* [BRIEF]:
In the records below, repeat exactly the lines between the line holding "Source code" and the line holding "mi profundo agradecimiento.\\", inclusive, and drop the pictures.

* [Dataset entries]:
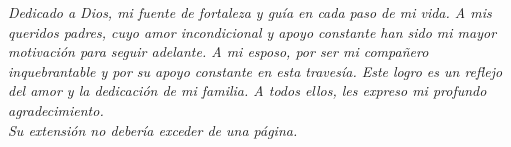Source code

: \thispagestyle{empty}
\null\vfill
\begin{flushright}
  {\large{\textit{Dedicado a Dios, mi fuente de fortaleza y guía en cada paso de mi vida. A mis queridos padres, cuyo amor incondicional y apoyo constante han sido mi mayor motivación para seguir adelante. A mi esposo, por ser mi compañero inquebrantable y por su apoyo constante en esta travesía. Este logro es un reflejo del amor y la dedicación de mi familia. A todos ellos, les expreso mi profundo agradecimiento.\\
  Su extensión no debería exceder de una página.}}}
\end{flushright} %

* * *

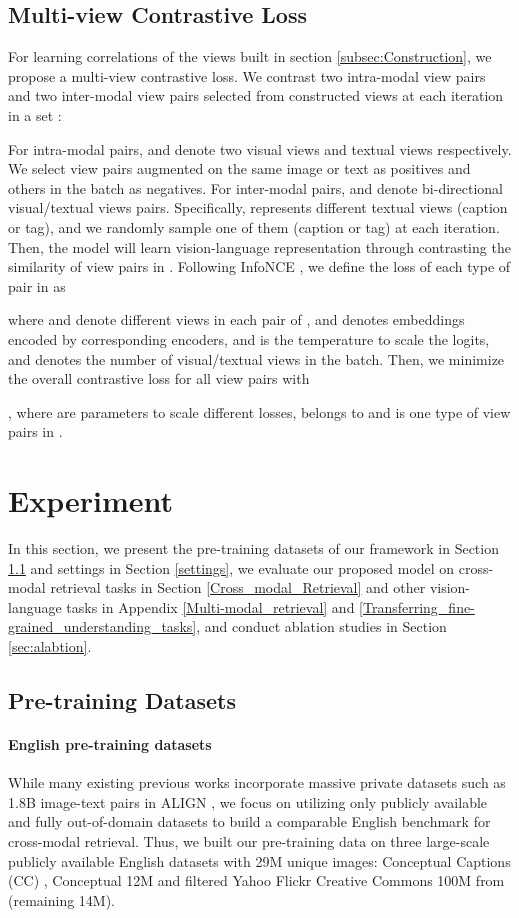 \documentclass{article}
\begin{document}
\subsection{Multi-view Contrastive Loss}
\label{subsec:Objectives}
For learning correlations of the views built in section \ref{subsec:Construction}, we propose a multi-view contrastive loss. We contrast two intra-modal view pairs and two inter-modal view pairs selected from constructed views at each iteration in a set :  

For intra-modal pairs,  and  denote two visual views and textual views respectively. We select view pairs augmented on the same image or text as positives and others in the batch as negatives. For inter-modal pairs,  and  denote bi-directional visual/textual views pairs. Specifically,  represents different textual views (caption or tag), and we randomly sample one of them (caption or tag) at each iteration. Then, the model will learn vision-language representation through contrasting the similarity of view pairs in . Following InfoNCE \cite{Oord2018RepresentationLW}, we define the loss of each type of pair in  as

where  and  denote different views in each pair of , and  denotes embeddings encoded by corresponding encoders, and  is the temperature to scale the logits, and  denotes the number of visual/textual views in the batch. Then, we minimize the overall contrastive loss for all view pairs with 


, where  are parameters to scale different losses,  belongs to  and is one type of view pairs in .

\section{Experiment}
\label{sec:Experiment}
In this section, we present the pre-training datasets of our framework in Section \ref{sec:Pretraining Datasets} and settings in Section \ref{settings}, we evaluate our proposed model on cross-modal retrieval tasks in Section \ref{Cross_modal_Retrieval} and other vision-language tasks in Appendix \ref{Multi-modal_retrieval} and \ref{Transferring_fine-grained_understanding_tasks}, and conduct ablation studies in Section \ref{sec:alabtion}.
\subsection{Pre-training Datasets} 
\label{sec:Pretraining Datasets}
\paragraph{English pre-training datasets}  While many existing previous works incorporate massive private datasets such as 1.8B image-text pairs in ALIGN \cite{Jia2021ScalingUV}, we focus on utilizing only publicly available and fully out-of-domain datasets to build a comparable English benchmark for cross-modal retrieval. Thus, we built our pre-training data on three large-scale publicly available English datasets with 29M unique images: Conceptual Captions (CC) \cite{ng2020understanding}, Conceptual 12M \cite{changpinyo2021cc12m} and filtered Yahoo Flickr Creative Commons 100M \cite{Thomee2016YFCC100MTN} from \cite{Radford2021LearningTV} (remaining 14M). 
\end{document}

* [WRITTEN REPLY]:
Source code

: \thispagestyle{empty}
\null\vfill
\begin{flushright}
  {\large{\textit{Dedicado a Dios, mi fuente de fortaleza y guía en cada paso de mi vida. A mis queridos padres, cuyo amor incondicional y apoyo constante han sido mi mayor motivación para seguir adelante. A mi esposo, por ser mi compañero inquebrantable y por su apoyo constante en esta travesía. Este logro es un reflejo del amor y la dedicación de mi familia. A todos ellos, les expreso mi profundo agradecimiento.\\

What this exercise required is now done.